President Obama’s speech on climate change Tuesday added fuel to an ongoing feud over energy policy in Virginia’s race for governor, as Democratic nominee Terry McAuliffe took the opportunity to put a relatively rare bit of distance between himself and the White House.
In his address, Obama said he would tell the Environmental Protection Agency to establish carbon pollution standards for both new and existing power plants. Those rules could have a significant impact on coal-fired plants and the coal industry generally, a key element of Virginia’s energy supply and a major employer in the state’s southwest.
Attorney General Ken Cuccinelli II, the Republican nominee, used Obama’s climate plan to attack McAuliffe and his fellow Democrats for their policies on coal. And McAuliffe offered some mild criticism of the administration’s potential actions.
“While we’re waiting on actual regulations to be proposed, Terry believes any new regulations should balance the need to encourage clean energy with the fact that coal is, and will continue to be, a large portion of Virginia’s energy mix,” said McAuliffe spokesman Josh Schwerin. “Terry would be seriously concerned about regulations that would significantly increase utility costs for Virginians or result in the closure of existing Virginia power plants.”
But this May, according to the Bristol Herald-Courier, McAuliffe said during a visit to Bristol that he wanted “to make sure we have a healthy work force of coal” and “to make sure this vital industry here in Virginia continues to grow.” (McAuliffe has also reversed his position on offshore oil and gas drilling, and now differs with the Obama administration on that issue too.)
Before McAuliffe commented on Obama’s speech Tuesday, Cuccinelli sought to lump the two Democrats together.
“Terry McAuliffe and President Obama are joining together to continue their war on coal, inflicting devastating and unnecessary regulatory burdens on Virginia’s coal industry,” Cuccinelli said in a statement issued by his campaign. “Applying new emissions standards to existing coal-fired power plants makes our coal plants shutting down a very real and scary possibility ...”
The Virginia Republican Party also organized a conference call on which U.S. Rep. Morgan Griffith, state Sen. Charles W. “Bill” Carrico (Grayson) and Del.
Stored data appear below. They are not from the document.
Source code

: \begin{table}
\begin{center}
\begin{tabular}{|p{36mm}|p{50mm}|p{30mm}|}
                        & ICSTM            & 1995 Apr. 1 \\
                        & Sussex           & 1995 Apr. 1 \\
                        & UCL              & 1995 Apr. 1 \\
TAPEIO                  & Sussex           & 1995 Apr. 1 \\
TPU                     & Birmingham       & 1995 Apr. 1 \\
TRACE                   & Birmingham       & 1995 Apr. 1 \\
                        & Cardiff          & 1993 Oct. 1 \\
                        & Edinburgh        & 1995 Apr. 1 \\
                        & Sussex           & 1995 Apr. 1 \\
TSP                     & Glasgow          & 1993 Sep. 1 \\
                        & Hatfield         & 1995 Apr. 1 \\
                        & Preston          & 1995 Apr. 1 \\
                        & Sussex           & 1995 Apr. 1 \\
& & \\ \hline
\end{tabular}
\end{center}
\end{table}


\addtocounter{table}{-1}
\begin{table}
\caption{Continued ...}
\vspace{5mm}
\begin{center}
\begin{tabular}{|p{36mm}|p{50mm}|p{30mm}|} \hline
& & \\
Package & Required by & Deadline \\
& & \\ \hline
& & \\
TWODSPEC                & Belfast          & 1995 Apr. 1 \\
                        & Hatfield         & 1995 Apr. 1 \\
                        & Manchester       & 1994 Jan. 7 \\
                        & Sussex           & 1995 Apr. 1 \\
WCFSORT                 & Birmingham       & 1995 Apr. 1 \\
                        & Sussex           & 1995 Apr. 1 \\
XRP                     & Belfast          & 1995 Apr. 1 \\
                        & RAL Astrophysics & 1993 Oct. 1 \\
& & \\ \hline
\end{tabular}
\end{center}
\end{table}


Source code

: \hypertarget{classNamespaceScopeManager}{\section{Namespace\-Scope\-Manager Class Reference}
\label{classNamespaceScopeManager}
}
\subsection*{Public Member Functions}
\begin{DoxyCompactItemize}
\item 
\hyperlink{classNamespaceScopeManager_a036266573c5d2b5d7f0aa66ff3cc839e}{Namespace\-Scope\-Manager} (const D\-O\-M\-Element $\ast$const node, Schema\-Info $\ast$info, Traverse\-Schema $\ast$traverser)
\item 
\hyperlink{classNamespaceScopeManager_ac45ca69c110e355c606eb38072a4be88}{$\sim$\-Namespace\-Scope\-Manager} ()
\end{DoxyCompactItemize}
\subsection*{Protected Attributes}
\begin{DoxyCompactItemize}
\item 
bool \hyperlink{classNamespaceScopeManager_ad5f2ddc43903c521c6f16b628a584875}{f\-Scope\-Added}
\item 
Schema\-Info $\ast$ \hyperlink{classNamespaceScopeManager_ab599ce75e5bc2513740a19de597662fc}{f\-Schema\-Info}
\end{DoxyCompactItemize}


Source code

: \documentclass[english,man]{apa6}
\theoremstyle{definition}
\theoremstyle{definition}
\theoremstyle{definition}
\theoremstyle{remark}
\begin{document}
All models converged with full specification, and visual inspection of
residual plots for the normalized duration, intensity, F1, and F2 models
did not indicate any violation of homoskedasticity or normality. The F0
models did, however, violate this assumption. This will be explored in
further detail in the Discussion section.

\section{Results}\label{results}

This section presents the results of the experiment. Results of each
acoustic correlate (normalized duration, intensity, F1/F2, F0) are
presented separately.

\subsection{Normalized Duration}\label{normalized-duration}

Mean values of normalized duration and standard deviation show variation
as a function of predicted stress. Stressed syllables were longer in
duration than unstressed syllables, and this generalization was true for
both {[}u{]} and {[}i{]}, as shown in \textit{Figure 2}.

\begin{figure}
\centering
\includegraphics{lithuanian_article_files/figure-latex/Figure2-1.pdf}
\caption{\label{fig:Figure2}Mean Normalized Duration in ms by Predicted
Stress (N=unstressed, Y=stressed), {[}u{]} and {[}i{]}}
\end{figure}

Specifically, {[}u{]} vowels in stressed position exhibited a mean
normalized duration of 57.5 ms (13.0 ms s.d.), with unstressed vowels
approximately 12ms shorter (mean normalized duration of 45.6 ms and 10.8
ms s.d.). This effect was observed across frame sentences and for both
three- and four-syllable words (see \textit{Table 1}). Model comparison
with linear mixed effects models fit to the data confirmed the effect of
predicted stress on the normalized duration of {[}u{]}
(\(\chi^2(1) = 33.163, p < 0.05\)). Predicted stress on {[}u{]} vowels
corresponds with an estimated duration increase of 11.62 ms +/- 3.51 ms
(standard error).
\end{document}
Terry Kilgore (Scott) all attacked Obama’s speech and McAuliffe’s 2009 comments. And the state GOP released a robocall urging that “folks here in Southwest Virginia stand up to Washington D.C. politicians like Barack Obama and Terry McAuliffe.”
But the McAuliffe campaign also fired back at Cuccinelli, linking Obama’s speech to the Republican attorney general’s lawsuit against former University of Virginia climate scientist Michael E. Mann.
“Ken Cuccinelli is the leader of an extreme group that denies science and attacks independent researchers,” Schwerin said. “Cuccinelli’s actions targeting UVA embarrassed Virginia, cost UVA over half a million dollars, and proved that he is willing to abuse his taxpayer-funded office to shut down scientific research that doesn’t fit within his extreme ideology.”
Schwerin also praised part of Obama’s speech, saying McAuliffe “was encouraged by the President’s efforts to prepare communities, including Hampton Roads, for impacts of increasingly strong hurricanes and flooding.”